> _Goal of the exercise_:
Using the records that appear below, write out exactly the lines from the one with "The link to" through the one with "la cantidad y el precio por unidad.", keeping both end lines.

Stored data
▽

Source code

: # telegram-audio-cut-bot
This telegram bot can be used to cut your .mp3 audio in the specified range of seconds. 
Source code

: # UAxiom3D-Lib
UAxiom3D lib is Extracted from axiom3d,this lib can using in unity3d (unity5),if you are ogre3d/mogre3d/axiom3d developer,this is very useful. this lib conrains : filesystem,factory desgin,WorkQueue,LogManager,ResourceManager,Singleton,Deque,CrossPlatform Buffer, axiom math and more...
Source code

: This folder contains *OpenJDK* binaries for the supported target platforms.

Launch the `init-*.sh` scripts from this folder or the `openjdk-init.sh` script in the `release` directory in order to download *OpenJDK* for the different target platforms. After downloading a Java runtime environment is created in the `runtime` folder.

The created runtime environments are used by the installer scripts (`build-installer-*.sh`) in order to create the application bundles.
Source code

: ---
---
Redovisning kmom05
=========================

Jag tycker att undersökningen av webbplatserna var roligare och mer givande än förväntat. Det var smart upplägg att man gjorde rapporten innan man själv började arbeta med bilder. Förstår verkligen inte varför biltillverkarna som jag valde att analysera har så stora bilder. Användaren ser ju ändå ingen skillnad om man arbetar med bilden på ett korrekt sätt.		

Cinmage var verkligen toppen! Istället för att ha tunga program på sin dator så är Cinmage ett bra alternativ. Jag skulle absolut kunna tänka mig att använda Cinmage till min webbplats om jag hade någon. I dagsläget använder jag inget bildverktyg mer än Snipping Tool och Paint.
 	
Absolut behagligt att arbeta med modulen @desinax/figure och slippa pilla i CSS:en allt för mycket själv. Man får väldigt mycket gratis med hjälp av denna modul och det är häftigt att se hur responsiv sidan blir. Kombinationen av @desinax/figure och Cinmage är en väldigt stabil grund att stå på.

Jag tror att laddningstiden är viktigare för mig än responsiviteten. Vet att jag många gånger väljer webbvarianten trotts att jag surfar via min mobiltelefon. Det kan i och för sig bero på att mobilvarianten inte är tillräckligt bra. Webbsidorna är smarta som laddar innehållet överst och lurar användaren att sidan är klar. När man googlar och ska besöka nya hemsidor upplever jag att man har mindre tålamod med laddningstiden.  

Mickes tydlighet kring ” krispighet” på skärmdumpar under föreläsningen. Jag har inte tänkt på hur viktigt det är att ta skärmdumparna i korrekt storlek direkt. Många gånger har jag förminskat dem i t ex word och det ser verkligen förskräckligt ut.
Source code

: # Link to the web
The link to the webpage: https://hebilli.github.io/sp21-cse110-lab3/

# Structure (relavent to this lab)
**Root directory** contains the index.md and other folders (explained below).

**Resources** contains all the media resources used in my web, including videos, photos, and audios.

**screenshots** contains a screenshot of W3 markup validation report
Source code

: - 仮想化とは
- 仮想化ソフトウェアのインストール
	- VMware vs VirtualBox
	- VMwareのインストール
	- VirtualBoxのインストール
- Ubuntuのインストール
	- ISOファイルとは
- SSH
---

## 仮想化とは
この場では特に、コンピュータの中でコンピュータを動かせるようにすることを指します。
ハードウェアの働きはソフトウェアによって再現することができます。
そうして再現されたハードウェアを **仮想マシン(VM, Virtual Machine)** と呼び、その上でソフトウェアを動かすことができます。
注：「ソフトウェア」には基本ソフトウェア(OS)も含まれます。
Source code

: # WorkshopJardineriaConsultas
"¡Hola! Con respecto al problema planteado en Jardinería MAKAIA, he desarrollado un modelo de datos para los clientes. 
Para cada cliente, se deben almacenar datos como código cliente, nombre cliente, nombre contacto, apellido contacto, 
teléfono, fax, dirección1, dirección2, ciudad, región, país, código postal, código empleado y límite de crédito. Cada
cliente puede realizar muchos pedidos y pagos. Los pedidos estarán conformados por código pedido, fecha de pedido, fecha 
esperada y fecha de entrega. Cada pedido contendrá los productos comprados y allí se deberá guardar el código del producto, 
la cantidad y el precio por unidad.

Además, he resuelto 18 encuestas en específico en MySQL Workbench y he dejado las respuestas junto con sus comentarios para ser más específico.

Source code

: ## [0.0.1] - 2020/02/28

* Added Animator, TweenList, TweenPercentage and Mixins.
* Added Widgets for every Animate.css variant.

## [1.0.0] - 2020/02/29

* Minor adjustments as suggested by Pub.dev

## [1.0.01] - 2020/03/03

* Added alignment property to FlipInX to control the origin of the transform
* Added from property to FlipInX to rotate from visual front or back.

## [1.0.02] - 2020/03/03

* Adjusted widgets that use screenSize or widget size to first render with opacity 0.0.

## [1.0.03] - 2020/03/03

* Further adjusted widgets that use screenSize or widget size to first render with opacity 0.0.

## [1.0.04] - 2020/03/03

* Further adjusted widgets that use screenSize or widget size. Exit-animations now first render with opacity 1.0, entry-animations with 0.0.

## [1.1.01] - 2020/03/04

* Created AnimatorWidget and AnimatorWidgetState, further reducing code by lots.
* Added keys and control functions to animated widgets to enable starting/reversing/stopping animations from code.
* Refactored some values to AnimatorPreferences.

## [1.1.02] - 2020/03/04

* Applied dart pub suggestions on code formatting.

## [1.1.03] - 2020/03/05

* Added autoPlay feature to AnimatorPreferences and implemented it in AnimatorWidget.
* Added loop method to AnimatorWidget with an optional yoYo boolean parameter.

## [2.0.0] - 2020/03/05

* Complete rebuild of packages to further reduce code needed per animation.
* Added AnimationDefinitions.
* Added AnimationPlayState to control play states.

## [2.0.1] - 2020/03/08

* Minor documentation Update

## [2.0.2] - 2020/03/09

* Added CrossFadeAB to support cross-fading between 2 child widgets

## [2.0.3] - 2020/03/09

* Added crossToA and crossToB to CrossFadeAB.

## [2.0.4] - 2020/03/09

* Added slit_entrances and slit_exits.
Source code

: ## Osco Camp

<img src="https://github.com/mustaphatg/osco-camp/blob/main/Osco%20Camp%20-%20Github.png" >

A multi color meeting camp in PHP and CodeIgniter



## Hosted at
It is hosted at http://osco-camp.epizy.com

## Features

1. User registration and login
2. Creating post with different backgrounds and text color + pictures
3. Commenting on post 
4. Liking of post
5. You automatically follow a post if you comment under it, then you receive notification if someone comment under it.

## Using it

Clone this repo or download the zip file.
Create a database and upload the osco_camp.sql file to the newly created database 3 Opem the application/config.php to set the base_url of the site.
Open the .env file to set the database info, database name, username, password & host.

△
▽

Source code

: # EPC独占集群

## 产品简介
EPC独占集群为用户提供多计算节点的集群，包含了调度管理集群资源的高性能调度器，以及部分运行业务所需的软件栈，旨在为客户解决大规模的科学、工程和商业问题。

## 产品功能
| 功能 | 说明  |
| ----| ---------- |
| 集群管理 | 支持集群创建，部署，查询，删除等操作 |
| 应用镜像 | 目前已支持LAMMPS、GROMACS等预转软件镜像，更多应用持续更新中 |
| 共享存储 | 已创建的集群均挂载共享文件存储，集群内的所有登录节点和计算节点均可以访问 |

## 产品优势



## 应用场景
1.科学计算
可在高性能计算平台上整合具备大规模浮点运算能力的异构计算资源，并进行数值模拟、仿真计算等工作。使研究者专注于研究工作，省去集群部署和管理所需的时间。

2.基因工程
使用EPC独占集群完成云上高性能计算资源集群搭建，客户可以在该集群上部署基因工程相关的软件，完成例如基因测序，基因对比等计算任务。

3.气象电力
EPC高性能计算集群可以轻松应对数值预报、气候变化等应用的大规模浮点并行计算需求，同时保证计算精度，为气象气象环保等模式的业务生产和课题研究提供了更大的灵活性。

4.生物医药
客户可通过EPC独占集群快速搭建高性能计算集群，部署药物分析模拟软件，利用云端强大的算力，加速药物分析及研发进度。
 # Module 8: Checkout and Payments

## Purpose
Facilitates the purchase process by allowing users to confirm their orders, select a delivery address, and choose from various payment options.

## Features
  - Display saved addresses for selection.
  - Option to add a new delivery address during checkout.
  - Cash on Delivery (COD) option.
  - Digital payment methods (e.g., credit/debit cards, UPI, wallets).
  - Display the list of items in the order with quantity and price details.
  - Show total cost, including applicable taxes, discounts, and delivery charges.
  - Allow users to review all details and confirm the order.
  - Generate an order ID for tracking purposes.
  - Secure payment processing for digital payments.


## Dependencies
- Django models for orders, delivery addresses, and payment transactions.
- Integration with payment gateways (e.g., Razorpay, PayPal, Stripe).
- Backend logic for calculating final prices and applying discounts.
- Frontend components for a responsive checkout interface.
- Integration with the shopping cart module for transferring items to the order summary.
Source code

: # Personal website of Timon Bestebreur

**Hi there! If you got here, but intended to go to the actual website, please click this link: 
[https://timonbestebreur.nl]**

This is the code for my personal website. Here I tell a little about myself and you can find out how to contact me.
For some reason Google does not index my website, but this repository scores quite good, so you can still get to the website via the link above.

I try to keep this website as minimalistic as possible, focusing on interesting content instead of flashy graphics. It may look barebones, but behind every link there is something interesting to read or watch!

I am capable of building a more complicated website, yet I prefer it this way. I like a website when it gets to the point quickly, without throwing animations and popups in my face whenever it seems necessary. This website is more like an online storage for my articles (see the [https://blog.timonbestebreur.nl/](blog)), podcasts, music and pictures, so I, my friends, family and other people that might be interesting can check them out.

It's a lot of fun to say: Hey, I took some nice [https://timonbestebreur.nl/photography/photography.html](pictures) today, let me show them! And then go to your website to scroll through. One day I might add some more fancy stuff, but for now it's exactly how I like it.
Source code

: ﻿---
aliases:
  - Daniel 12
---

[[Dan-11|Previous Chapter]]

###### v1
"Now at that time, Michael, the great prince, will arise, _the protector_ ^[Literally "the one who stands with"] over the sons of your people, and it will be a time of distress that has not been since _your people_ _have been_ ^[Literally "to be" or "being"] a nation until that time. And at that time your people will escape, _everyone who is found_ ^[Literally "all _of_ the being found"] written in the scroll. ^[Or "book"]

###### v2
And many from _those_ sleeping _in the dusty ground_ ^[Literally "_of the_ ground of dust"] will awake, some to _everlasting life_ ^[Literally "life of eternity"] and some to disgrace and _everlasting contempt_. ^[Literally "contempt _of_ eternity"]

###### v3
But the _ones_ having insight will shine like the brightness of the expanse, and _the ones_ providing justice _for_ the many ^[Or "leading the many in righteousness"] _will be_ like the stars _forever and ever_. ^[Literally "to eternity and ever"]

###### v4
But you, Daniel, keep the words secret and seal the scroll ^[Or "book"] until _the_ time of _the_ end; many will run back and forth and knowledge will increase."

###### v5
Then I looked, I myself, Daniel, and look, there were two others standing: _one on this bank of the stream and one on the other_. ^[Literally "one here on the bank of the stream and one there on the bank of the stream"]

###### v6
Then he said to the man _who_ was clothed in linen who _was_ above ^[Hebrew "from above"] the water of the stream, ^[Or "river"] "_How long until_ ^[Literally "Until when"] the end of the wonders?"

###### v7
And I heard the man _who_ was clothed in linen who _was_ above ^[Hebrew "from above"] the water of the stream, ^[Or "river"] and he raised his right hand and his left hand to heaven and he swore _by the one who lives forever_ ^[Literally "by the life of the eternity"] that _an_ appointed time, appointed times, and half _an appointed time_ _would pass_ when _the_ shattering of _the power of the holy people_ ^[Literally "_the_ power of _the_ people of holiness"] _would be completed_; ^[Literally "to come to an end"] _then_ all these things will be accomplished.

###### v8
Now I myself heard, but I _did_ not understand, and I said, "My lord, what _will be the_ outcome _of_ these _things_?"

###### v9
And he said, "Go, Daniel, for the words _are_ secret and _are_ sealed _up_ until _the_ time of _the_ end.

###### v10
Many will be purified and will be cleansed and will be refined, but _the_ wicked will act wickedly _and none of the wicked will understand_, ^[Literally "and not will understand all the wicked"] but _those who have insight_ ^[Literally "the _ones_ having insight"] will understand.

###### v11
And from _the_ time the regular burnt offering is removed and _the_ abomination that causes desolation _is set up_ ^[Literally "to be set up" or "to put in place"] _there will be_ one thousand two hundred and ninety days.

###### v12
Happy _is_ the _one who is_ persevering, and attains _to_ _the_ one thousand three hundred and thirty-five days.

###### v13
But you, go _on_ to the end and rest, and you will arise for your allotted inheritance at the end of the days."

△
▽

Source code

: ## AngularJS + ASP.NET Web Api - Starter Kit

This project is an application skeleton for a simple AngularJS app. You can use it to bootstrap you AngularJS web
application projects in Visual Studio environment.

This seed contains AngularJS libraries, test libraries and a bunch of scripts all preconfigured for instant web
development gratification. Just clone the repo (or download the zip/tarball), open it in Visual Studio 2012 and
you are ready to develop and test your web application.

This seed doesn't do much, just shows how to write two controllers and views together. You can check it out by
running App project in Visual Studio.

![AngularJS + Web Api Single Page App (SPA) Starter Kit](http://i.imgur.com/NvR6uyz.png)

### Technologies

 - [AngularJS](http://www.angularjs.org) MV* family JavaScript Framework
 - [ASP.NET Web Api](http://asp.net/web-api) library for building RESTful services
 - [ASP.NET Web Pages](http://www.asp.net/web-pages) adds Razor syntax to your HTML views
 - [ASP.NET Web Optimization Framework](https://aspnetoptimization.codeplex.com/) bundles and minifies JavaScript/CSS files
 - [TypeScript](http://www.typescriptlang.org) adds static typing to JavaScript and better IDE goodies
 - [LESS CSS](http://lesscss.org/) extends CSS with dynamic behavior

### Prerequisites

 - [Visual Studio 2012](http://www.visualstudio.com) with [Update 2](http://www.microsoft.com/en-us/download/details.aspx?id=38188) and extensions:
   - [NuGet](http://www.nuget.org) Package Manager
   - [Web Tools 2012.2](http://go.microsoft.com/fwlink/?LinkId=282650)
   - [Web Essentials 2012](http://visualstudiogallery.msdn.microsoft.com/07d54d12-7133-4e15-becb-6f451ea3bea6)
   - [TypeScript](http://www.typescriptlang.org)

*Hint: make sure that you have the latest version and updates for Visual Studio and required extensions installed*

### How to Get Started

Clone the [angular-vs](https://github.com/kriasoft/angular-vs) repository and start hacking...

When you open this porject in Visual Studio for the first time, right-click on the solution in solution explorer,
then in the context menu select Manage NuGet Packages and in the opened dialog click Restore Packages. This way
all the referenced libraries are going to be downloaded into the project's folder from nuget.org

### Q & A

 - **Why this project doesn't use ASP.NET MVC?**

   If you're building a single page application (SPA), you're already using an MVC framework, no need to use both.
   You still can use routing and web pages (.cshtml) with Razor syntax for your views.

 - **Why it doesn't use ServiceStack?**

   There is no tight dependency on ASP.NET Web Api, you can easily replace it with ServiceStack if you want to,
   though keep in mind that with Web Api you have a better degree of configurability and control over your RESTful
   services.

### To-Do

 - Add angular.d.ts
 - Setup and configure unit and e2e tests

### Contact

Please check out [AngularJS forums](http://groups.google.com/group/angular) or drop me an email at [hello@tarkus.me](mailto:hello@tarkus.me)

△

> _Task solution_:
The link to the webpage: https://hebilli.github.io/sp21-cse110-lab3/

# Structure (relavent to this lab)
**Root directory** contains the index.md and other folders (explained below).

**Resources** contains all the media resources used in my web, including videos, photos, and audios.

**screenshots** contains a screenshot of W3 markup validation report
Source code

: - 仮想化とは
- 仮想化ソフトウェアのインストール
	- VMware vs VirtualBox
	- VMwareのインストール
	- VirtualBoxのインストール
- Ubuntuのインストール
	- ISOファイルとは
- SSH
---

## 仮想化とは
この場では特に、コンピュータの中でコンピュータを動かせるようにすることを指します。
ハードウェアの働きはソフトウェアによって再現することができます。
そうして再現されたハードウェアを **仮想マシン(VM, Virtual Machine)** と呼び、その上でソフトウェアを動かすことができます。
注：「ソフトウェア」には基本ソフトウェア(OS)も含まれます。
Source code

: # WorkshopJardineriaConsultas
"¡Hola! Con respecto al problema planteado en Jardinería MAKAIA, he desarrollado un modelo de datos para los clientes. 
Para cada cliente, se deben almacenar datos como código cliente, nombre cliente, nombre contacto, apellido contacto, 
teléfono, fax, dirección1, dirección2, ciudad, región, país, código postal, código empleado y límite de crédito. Cada
cliente puede realizar muchos pedidos y pagos. Los pedidos estarán conformados por código pedido, fecha de pedido, fecha 
esperada y fecha de entrega. Cada pedido contendrá los productos comprados y allí se deberá guardar el código del producto, 
la cantidad y el precio por unidad.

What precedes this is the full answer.